STCW singkatan dari Standards of Training Certification & Watchkeeping. Di dalamnya mengatur, keahlian dan kemampuan apa saja yang harus dimiliki oleh seseorang yang memegang jabatan dan posisi tertentu di atas kapal.
3. Sebagai Negara Kelautan, Kita Tidak Memiliki Banyak Kapal
Coba sebutkan kapal apa saja yang dimiliki Indonesia selain PELNI dan Kapal Militer. Atau coba sebutkan Ship Yard di Indonesia. Benar. TIDAK ADA. Sengaja tidak saya sebutkan shipyard kecil di Batam. Maaf, tetapi belum bisa kita banggakan. PELNI dan kapal kapal militer Indonesia pun adalah kapal kapal buatan negara lain yang bahkan lautnya hanya berupa teluk kecil.

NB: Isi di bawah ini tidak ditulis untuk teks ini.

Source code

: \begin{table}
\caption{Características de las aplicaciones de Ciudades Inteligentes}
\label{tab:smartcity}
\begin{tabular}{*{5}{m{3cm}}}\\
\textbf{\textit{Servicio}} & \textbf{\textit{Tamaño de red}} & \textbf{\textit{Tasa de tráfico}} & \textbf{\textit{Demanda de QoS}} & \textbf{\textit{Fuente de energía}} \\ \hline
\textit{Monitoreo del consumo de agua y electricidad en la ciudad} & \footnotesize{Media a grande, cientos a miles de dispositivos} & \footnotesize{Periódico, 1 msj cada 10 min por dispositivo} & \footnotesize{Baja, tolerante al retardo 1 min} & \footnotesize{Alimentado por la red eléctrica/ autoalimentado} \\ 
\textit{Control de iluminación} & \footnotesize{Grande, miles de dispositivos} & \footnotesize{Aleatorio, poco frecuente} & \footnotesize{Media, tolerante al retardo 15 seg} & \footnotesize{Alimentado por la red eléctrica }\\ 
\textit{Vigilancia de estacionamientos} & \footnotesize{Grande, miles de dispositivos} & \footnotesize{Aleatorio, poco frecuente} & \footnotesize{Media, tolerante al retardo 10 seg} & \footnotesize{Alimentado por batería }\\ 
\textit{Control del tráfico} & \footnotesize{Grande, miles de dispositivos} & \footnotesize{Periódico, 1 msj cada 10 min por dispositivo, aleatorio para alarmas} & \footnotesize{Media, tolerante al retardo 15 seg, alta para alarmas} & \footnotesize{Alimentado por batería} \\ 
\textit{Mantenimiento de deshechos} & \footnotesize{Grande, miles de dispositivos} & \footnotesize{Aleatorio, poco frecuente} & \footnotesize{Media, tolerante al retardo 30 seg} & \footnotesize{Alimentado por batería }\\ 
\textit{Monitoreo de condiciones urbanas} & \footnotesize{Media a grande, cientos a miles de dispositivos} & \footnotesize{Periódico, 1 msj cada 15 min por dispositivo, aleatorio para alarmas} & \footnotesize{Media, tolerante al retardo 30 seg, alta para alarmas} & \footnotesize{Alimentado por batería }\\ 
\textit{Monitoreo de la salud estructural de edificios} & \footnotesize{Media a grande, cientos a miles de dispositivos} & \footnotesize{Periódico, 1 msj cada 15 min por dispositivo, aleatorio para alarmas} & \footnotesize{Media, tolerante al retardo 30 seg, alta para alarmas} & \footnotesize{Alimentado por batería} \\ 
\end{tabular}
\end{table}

4. Hak Asasi dan Kesejahteraan Pelaut di Indonesia Seringkali Diabaikan
Sering mendengar, pelaut pelaut Indonesia yang terlantar di luar negeri? Terutama di negara negara mongol, seperti cina dan taiwan. Atau bahkan sering terdengar pelaut pelaut kita yang bekerja ke kapal luar terjebak dalam perbudakan sampai hilang nyawa.Â
Atau di dalam negeri sendiri, setiap bulan, kecelakaan kapal kerap terjadi. Bukan hanya karena abai terhadap SOLAS, juga karena kembali ke point 2, tidak banyak pelaut yang berlayar benar benar memahami apa itu SOLAS. Pelaksana training dan sertifikasi di banyak institusi kita di Indonesia belum maksimal. Sad to say but it's the truth.
5. Tidak Ada Tindak Tegas Terhadap Perusahaan Atau Agency Nakal
Mengapa kasus nomor 4 seringkali terjadi? Benar. Belum ada filter dan tindak tegas terhadap agency agency atau perusahaan nakal di Indonesia.
Solusi Menjadikan Setiap Pelaut Indonesia Terpenuhi Kesejahteraannya
- Perbaiki Sistem
- Perbaiki Manusia-nya, Pastikan Sistem Berjalan Sesuai Dengan Visi Misi
- Tindak Tegas dan Hukuman Berat Bagi Yang Melanggar
Sebenarnya 3 solusi ini cukup mudah dilaksanakan, karena secara Internasional dan hukum penyesuaian secara nasional sudah terbentuk, seharusnya sudah tidak sulit untuk melaksanakannya. Kuncinya ada pada kualitas manusia yang menerapkannya.
Profil Penulis:
Saya Amsulistiani, ETO Trainee Kapal Pesiar AIDA.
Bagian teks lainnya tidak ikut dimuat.